- [Exercise aim]: Go through the records and copy each line where the word "subsection" occurs.

Start of Block

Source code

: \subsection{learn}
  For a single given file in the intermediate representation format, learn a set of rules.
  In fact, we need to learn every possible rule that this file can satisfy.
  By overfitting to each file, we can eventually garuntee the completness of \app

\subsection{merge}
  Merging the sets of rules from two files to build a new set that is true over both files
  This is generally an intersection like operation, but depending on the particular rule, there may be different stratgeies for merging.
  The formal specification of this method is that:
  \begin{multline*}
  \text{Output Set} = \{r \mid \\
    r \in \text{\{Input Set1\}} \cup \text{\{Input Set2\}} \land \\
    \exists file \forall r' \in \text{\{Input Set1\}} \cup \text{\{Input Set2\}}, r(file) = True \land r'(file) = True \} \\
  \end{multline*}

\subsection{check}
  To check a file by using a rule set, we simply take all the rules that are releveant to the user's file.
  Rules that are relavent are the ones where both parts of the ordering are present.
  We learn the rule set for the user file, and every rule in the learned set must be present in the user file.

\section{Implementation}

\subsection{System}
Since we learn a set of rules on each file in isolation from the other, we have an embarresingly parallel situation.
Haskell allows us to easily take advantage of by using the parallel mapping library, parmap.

End of Block

- [Completed exercise]:
: \subsection{learn}
\subsection{merge}
\subsection{check}
\subsection{System}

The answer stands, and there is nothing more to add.